Caro Riformista, ho letto con interesse l’intervista a Luca Zevi sul progetto per la realizzazione del carcere di Nola. Dalle sue parole sembrano esserci le premesse per dare corso a una nuova stagione progettuale in grado di fornire edifici carcerari rispondenti alle esigenze della gestione penitenziaria più avanzata e alle istanze costituzionali in materia di esecuzione penale, oltre che ai bisogni materiali e psicologici di detenuti e personale, attraverso soluzioni architettoniche di avanguardia. Così, purtroppo, non è. Le condizioni avverse a tale corso sono rappresentate dalla mancanza di veri strumenti culturali in grado di affrontare coerentemente il tema della progettazione carceraria, cui si affiancano l’insensibilità politica e della cultura architettonica al tema e la burocrazia.
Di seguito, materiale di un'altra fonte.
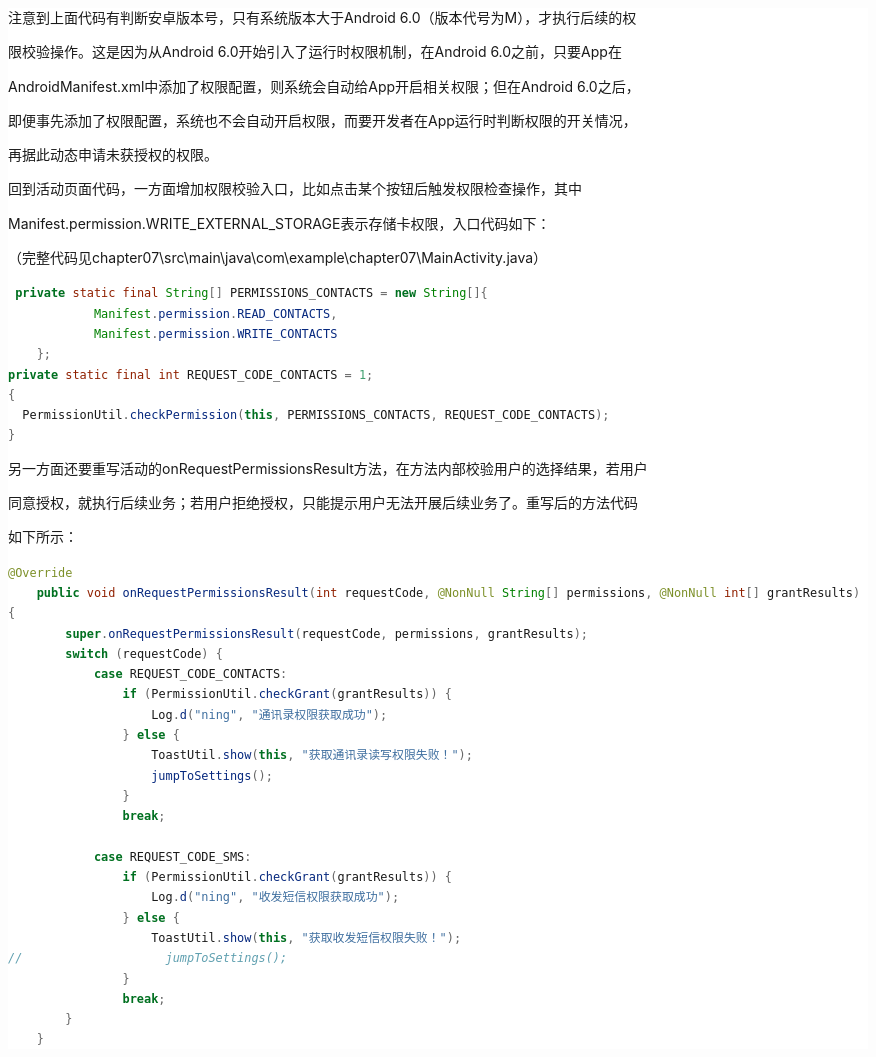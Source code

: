  注意到上面代码有判断安卓版本号，只有系统版本大于Android 6.0（版本代号为M），才执行后续的权 

  限校验操作。这是因为从Android 6.0开始引入了运行时权限机制，在Android 6.0之前，只要App在 

  AndroidManifest.xml中添加了权限配置，则系统会自动给App开启相关权限；但在Android 6.0之后， 

  即便事先添加了权限配置，系统也不会自动开启权限，而要开发者在App运行时判断权限的开关情况， 

  再据此动态申请未获授权的权限。 

  回到活动页面代码，一方面增加权限校验入口，比如点击某个按钮后触发权限检查操作，其中 

  Manifest.permission.WRITE_EXTERNAL_STORAGE表示存储卡权限，入口代码如下： 

  （完整代码见chapter07\src\main\java\com\example\chapter07\MainActivity.java） 

```java
 private static final String[] PERMISSIONS_CONTACTS = new String[]{
            Manifest.permission.READ_CONTACTS,
            Manifest.permission.WRITE_CONTACTS
    };
private static final int REQUEST_CODE_CONTACTS = 1;
{
  PermissionUtil.checkPermission(this, PERMISSIONS_CONTACTS, REQUEST_CODE_CONTACTS);
}
```

  另一方面还要重写活动的onRequestPermissionsResult方法，在方法内部校验用户的选择结果，若用户 

  同意授权，就执行后续业务；若用户拒绝授权，只能提示用户无法开展后续业务了。重写后的方法代码 

  如下所示： 

```java
@Override
    public void onRequestPermissionsResult(int requestCode, @NonNull String[] permissions, @NonNull int[] grantResults) {
        super.onRequestPermissionsResult(requestCode, permissions, grantResults);
        switch (requestCode) {
            case REQUEST_CODE_CONTACTS:
                if (PermissionUtil.checkGrant(grantResults)) {
                    Log.d("ning", "通讯录权限获取成功");
                } else {
                    ToastUtil.show(this, "获取通讯录读写权限失败！");
                    jumpToSettings();
                }
                break;

            case REQUEST_CODE_SMS:
                if (PermissionUtil.checkGrant(grantResults)) {
                    Log.d("ning", "收发短信权限获取成功");
                } else {
                    ToastUtil.show(this, "获取收发短信权限失败！");
//                    jumpToSettings();
                }
                break;
        }
    }
```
La vicenda progettuale del carcere di Nola è emblematica in tal senso. Il progetto è quello del bando ministeriale per la costruzione del nuovo istituto penitenziario del 2017, elaborato dagli uffici tecnici del Dipartimento dell’amministrazione penitenziaria (Dap). Nelle intenzioni il nuovo istituto doveva essere il primo in Italia scaturito da quanto pensato e stabilito dai tecnici del tavolo numero uno degli Stati generali dell’esecuzione penale nel 2015. Il tavolo era coordinato dall’architetto Luca Zevi composto da altri architetti, tra i quali il sottoscritto, operatori penitenziari e della giustizia chiamati dall’allora guardasigilli Andrea Orlando a individuare interventi architettonici negli istituti esistenti e a elaborare nuove configurazioni degli spazi della pena in linea con le istanze internazionali più progredite in materia di trattamento penitenziario. Quel progetto ministeriale palesò fin da subito una netta discontinuità rispetto alle indicazioni del tavolo numero uno, caratterizzandosi negativamente in termini di localizzazione, capienza e soluzioni architettoniche.
Gli stessi elementi di negatività furono rilevati e stigmatizzati in occasione del dibattito che si tenne il 22 marzo 2017 presso l’università di Roma Tre sul tema “Spazio della pena e architettura carceraria, il caso Nola dopo gli Stati generali dell’esecuzione penale”, alla presenza, tra gli altri, dell’allora sottosegretario alla Giustizia Cosimo Maria Ferri. Lo stesso sottosegretario, in quella sede, prese atto e ammise che, nel caso del progetto del carcere di Nola, era venuto a mancare il rispetto delle linee guida e degli indirizzi fondamentali previsti per quel tipo di struttura. In quella circostanza lo stesso rappresentante dell’Ordine degli architetti di Roma evidenziò giustamente anche l’errata scelta dell’amministrazione penitenziaria, la quale, invece di bandire un concorso di idee progettuali, preferì ricorrere a una gara più sbrigativa, sostanzialmente basata su un’offerta tecnica ed economica al ribasso.
Nonostante tutto, oggi come allora, quel progetto continua da qualcuno a essere decantato pur contraddicendo i contenuti del lavoro portato avanti dall’apposito tavolo ministeriale. L’attuale ministro della Giustizia, Alfonso Bonafede, sembrerebbe aver sconfessato quel progetto esprimendo l’intenzione di annullarne la realizzazione. L’iter procedurale per la costruzione di quell’opera, in carico al Provveditorato regionale delle opere pubbliche della Campania, avviato nel 2014, però, non risulterebbe al momento interrotto. Lo stato di sovraffollamento cronico delle nostre carceri, tutt’ora presente e ulteriormente aggravato dall’emergenza-Covid, la cui soluzione sarebbe riconducibile alla realizzazione pressoché immediata di almeno 10mila posti letto (singoli), richiederebbe ben altre risposte e tempistiche, ma anche apporti culturali. Alle vicende descritte potremmo attribuire, senza tema di smentita, l’espressione “miseria delle nostre carceri”, che, con riferimento allo stato materiale delle infrastrutture penitenziarie del nostro Paese, il presidente della Repubblica Giorgio Napolitano proferì nel 2013, a seguito della condanna dell’Italia da parte della Corte europea dei diritti umani.